In [None]:
# # consistent scraping using randomized delay

# import csv
# import time
# import random  # For randomized delays
# from selenium import webdriver
# from selenium.webdriver.chrome.service import Service
# from selenium.webdriver.common.by import By
# from selenium.webdriver.chrome.options import Options
# from webdriver_manager.chrome import ChromeDriverManager
# from selenium.webdriver.support.ui import WebDriverWait
# from selenium.webdriver.support import expected_conditions as EC
# from bs4 import BeautifulSoup
# from datetime import datetime

# # Get today's date in the required format (YYYY-MM-DD)
# current_date = datetime.today().strftime('%Y-%m-%d')

# def setup_driver():
#     """Set up the Selenium Chrome driver."""
#     options = Options()
#     options.headless = False  # Set to True if GUI isn't needed
#     return webdriver.Chrome(service=Service(ChromeDriverManager().install()), options=options)

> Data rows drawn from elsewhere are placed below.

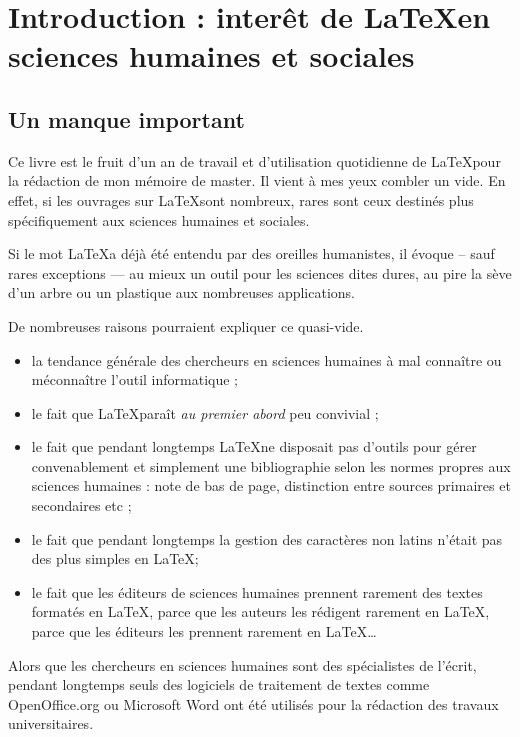 \chapter{Introduction : interêt de \LaTeX en sciences humaines et sociales}

\section{Un manque important}

Ce livre est le fruit d'un an de travail et d'utilisation quotidienne de \LaTeX pour la rédaction de mon mémoire de master. Il vient à mes yeux combler un vide. En effet, si les ouvrages sur \LaTeX sont nombreux, rares sont ceux destinés plus spécifiquement aux sciences humaines et sociales. 

Si le mot \LaTeX a déjà été entendu par des oreilles humanistes, il évoque -- sauf rares exceptions --- au mieux un outil pour les sciences dites dures, au pire la sève d'un arbre ou un plastique aux nombreuses applications. 

De nombreuses raisons pourraient expliquer ce quasi-vide.
\begin{itemize}
\item la tendance générale des chercheurs en sciences humaines à mal connaître ou méconnaître l'outil informatique ;
\item le fait que \LaTeX paraît \emph{au premier abord} peu convivial ;
\item le fait que pendant longtemps \LaTeX ne disposait pas d'outils pour gérer convenablement et simplement une bibliographie selon les normes propres aux sciences humaines : note de bas de page, distinction entre sources primaires et secondaires etc ;
\item le fait que pendant longtemps la gestion des caractères non latins n'était pas des plus simples en \LaTeX ;
\item le fait que les éditeurs de sciences humaines prennent rarement des textes formatés en \LaTeX, parce que les auteurs les rédigent rarement en \LaTeX, parce que les éditeurs les prennent rarement en \LaTeX \ldots
\end{itemize}

Alors que les chercheurs en sciences humaines sont des spécialistes de l'écrit, pendant longtemps seuls des logiciels de traitement de textes comme OpenOffice.org ou Microsoft Word ont été utilisés pour la rédaction des travaux universitaires.

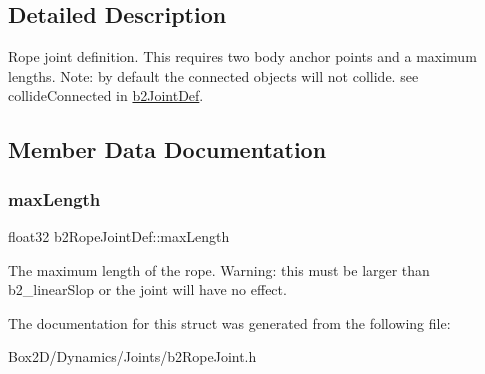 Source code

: \subsection{Detailed Description}
Rope joint definition. This requires two body anchor points and a maximum lengths. Note\+: by default the connected objects will not collide. see collide\+Connected in \hyperlink{structb2_joint_def}{b2\+Joint\+Def}. 

\subsection{Member Data Documentation}
\mbox{\label{structb2_rope_joint_def_a6efdcae22e2bdcfc3aae62da1a5f0d69}} 
\subsubsection{\texorpdfstring{max\+Length}{maxLength}}
{\footnotesize\ttfamily float32 b2\+Rope\+Joint\+Def\+::max\+Length}

The maximum length of the rope. Warning\+: this must be larger than b2\+\_\+linear\+Slop or the joint will have no effect. 

The documentation for this struct was generated from the following file\+:\begin{DoxyCompactItemize}
\item 
Box2\+D/\+Dynamics/\+Joints/b2\+Rope\+Joint.\+h\end{DoxyCompactItemize}
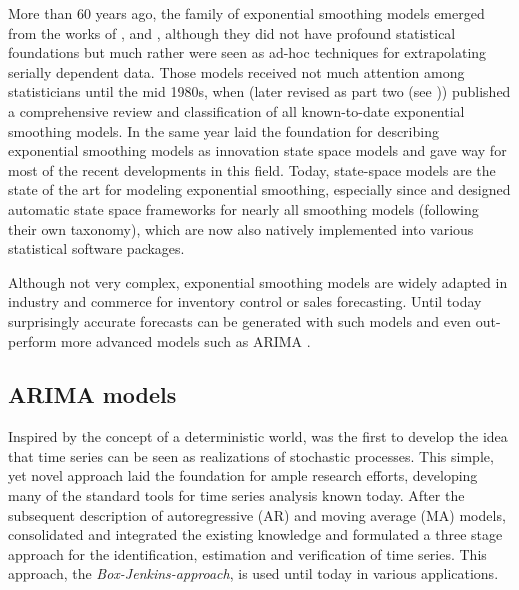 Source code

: More than 60 years ago, the family of exponential smoothing models emerged from the works of \citet{brown1962smoothing}, \citet{holt1957forecasting} and \citet{winters1960forecasting}, although they did not have profound statistical foundations but much rather were seen as ad-hoc techniques for extrapolating serially dependent data. Those models received not much attention among statisticians until the mid 1980s, when \citet{gardner1985exponential} (later revised as part two (see \citet{gardner2006exponential})) published a comprehensive review and classification of all known-to-date exponential smoothing models. In the same year \citet{snyder1985recursive} laid the foundation for describing exponential smoothing models as innovation state space models and gave way for most of the recent developments in this field. Today, state-space models are the state of the art for modeling exponential smoothing, especially since \citet{hyndman2002state} and \citet{taylor2003exponential} designed automatic state space frameworks for nearly all smoothing models (following their own taxonomy), which are now also natively implemented into various statistical software packages.

Although not very complex, exponential smoothing models are widely adapted in industry and commerce for inventory control or sales forecasting. Until today surprisingly accurate forecasts can be generated with such models \citep{chatfield2001new} and even out-perform more advanced models such as ARIMA \citep{hyndman2001s}.


\subsection*{ARIMA models}

Inspired by the concept of a deterministic world, \citet{yule1927vii} was the first to develop the idea that time series can be seen as realizations of stochastic processes. This simple, yet novel approach laid the foundation for ample research efforts, developing many of the standard tools for time series analysis known today. After the subsequent description of autoregressive (AR) and moving average (MA) models, \citet{box1976time} consolidated and integrated the existing knowledge and formulated a three stage approach for the identification, estimation and verification of time series. This approach, the \textit{Box-Jenkins-approach}, is used until today in various applications.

# def scrape_page(url, retries=3):
#     """Scrape data from a single page with retry logic."""
#     for attempt in range(retries):
#         try:
#             driver = setup_driver()
#             print(f"Accessing: {url} (Attempt {attempt + 1}/{retries})")
#             driver.get(url)

#             # Wait for elements to load
#             WebDriverWait(driver, 15).until(
#                 EC.presence_of_all_elements_located((By.CLASS_NAME, 'card-body'))
#             )
#             print("Page loaded successfully.")
#             soup = BeautifulSoup(driver.page_source, 'html.parser')
#             driver.quit()  # Close the browser
#             return extract_courses(soup)

#         except Exception as e:
#             print(f"Error loading page: {e}. Retrying...")
#             driver.quit()  # Ensure the browser is closed

#     print(f"Failed to load {url} after {retries} attempts.")
#     return []  # Return an empty list if all retries fail

# def extract_courses(soup):
#     """Extract course data from the page's HTML soup."""
#     courses = []

#     for card in soup.find_all('div', class_='card-body'):
#         title_tag = card.find('h5', class_='card-title')
#         course_title = title_tag.text.strip() if title_tag else 'N/A'

#         if course_title == 'N/A':
#             print("Skipping course with no title.")
#             continue

#         provider_tag = card.find('div', class_='course-provider')
#         provider = provider_tag.find('a').text.strip() if provider_tag and provider_tag.find('a') else 'N/A'

#         upcoming_date_tag = card.find('ul', class_='list-group-flush')
#         date_item = upcoming_date_tag.find('li', class_='list-group-item') if upcoming_date_tag else None
#         upcoming_date = date_item.find('strong').text.strip() if date_item and date_item.find('strong') else 'N/A'

#         footer = card.find_next_sibling('div', class_='card-footer')
#         full_fee = footer.find('p').find('strong').text.strip() if footer else 'N/A'

#         course_data = {
#             'Title': course_title,
#             'Provider': provider,
#             'Upcoming Date': upcoming_date,
#             'Course Fee': full_fee
#         }
#         print(f"Scraped course: {course_data}")
#         courses.append(course_data)

#     return courses

# # Base URL for the first page
# base_url = (
#     f"https://www.myskillsfuture.gov.sg/content/portal/en/portal-search/portal-search.html"
#     f"?fq=Course_Supp_Period_To_1%3A%5B{current_date}T00%3A00%3A00Z%20TO%20*%5D"
#     "&fq=IsValid%3Atrue&q=*%3A*&cat=fq%3DArea_of_Training_text_exact%3A(%22Marine%20%26%20Port%20Services%22)"
#     "&cattext=Marine%20%26%20Port%20Services"
# )

# all_courses = []
# start = 24  # Initial start value
# count = 0

# # Scrape the first page
# print(f"Scraping first page: {base_url}")
# courses = scrape_page(base_url)
# if courses:
#     all_courses.extend(courses)
# count += len(courses)
# print(f"Total courses scraped: {count}")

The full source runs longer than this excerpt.